— То-то же! — уже спокойно сказал Манфреди. — У нас в Италии за такие шутки стреляют.
— Ну, все, все! — примирительно проговорил Шредер и накинул на клетку клетчатый платок, чтобы меня не было видно. — Идем…
И я почувствовал, что мы куда-то пошли. Сквозь клетчатый платок не было видно ни черта, и мне ничего не оставалось делать, как улечься на бок и слушать Шредера и Манфреди. То ли от количества сожранной форели, то ли от необъяснимого предвидения, но я не испытывал ни малейшего волнения, ни испуга, ничего такого, что могло бы меня вывести из равновесия. Кажется, что я даже был немножко рад тому, что со мною случилось…

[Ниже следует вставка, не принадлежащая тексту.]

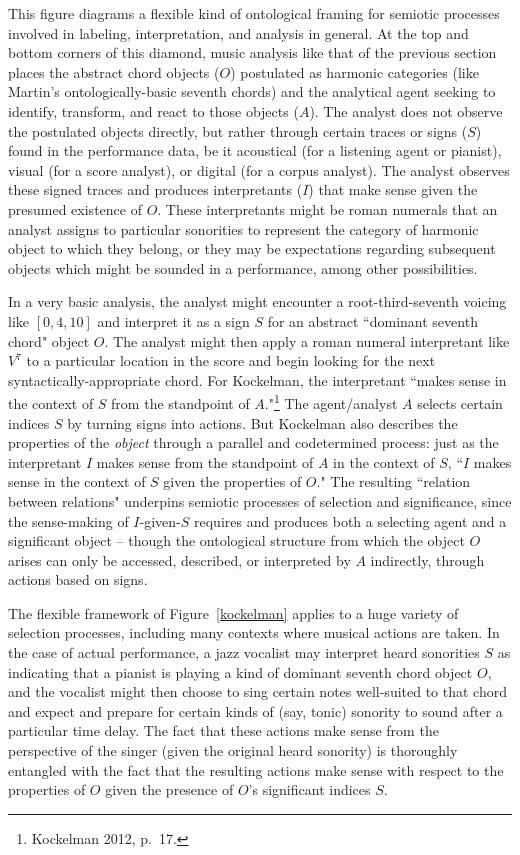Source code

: This figure diagrams a flexible kind of ontological framing for semiotic processes involved in labeling, interpretation, and analysis in general.  At the top and bottom corners of this diamond, music analysis like that of the previous section places the abstract chord objects ($O$) postulated as harmonic categories (like Martin's ontologically-basic seventh chords) and the analytical agent seeking to identify, transform, and react to those objects ($A$).  The analyst does not observe the postulated objects directly, but rather through certain traces or signs ($S$) found in the performance data, be it acoustical (for a listening agent or pianist), visual (for a score analyst), or digital (for a corpus analyst).  The analyst observes these signed traces and produces interpretants ($I$) that make sense given the presumed existence of $O$.  These interpretants might be roman numerals that an analyst assigns to particular sonorities to represent the category of harmonic object to which they belong, or they may be expectations regarding subsequent objects which might be sounded in a performance, among other possibilities.

In a very basic analysis, the analyst might encounter a root-third-seventh voicing like $[0,4,10]$ and interpret it as a sign $S$ for an abstract ``dominant seventh chord" object $O$.  The analyst might then apply a roman numeral interpretant like $V^7$ to a particular location in the score and begin looking for the next syntactically-appropriate chord.  For Kockelman, the interpretant ``makes sense in the context of $S$ from the standpoint of $A$."\footnote{Kockelman 2012, p.\ 17.}  The agent/analyst $A$ selects certain indices $S$ by turning signs into actions.  But Kockelman also describes the properties of the \emph{object} through a parallel and codetermined process: just as the interpretant $I$ makes sense from the standpoint of $A$ in the context of $S$, ``$I$ makes sense in the context of $S$ given the properties of $O$."  The resulting ``relation between relations" underpins semiotic processes of selection and significance, since the sense-making of $I$-given-$S$ requires and produces both a selecting agent and a significant object -- though the ontological structure from which the object $O$ arises can only be accessed, described, or interpreted by $A$ indirectly, through actions based on signs.

The flexible framework of Figure~\ref{kockelman} applies to a huge variety of selection processes, including many contexts where musical actions are taken.  In the case of actual performance, a jazz vocalist may interpret heard sonorities $S$ as indicating that a pianist is playing a kind of dominant seventh chord object $O$, and the vocalist might then choose to sing certain notes well-suited to that chord and expect and prepare for certain kinds of (say, tonic) sonority to sound after a particular time delay.  The fact that these actions make sense from the perspective of the singer (given the original heard sonority) is thoroughly entangled with the fact that the resulting actions make sense with respect to the properties of $O$ given the presence of $O$'s significant indices $S$.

— Да, конечно, кот роскошный! И вес, и размеры… — восхищенно проговорил Манфреди таким тоном, будто мой большой вес и мои нестандартные размеры — дело его рук и предмет его личной гордости.
— И тем не менее, чтобы сделать из него настоящего ДИКОГО РУССКОГО КОТА — ГРОЗУ СИБИРСКОЙ ТАЙГИ, — нам придется над ним еще немало поработать, — кряхтя, сказал Шредер. — Кстати, неплохое название для новой породы — «Гроза Сибири»…
— Отличное название! — подхватил Манфреди. — Точно! Из него нужно делать подлинного ВАЛЬДВИЛЬДКАТЦЕ!..
Это у них так по-немецки называется дикий лесной Кот. Я об этом узнал еще от вице-консульской Нюси. В секунды восторженного оргазма она кричала мне: «Ты — мой Бог! Ты — вальдвильдкатце!!! Я умираю!..»
Правда, потом я случайно узнал, что в эти мгновения Нюся кричит такое любому Коту, которому она была не в силах отказать. Но это отнюдь не умаляло ее достоинств, а лишь делало ее еще более привлекательной. С Нюсей даже самый плюгавый Кот чувствовал себя половым гигантом!
Тэк-с… Значит, они хотят из меня сделать, во-первых, — «настоящего русского», а во-вторых, к тому же — «дикого»… Забавно! Интересно, как они представляют себе «настоящего дикого русского Кота»? С рогом на лбу и с серпом и молотом на груди? Или еще как-нибудь позатейливее? Ну, прохиндеи…
И тут, слышу, Шредер спрашивает у Манфреди:
— У тебя сохранились координаты того старика, который делал нам документы на «русскую гончую»?
— Конечно! Я только не уверен — сохранился ли сам старик.
— А что с ним могло случиться?
— Эрих, просчитай ситуацию хотя бы на ход вперед! Если этот старик в сорок пятом году в Потсдаме убежал из Красной Армии в чине старшего лейтенанта, то сколько ему может быть сейчас лет?
— Семьдесят пять… Восемьдесят.
— Согласись, что это превосходный возраст для тихого перехода в другой мир. Мы уже год о нем ничего не слышали. Вариант номер два: старик жив и здоров, но сидит в тюрьме. Может быть?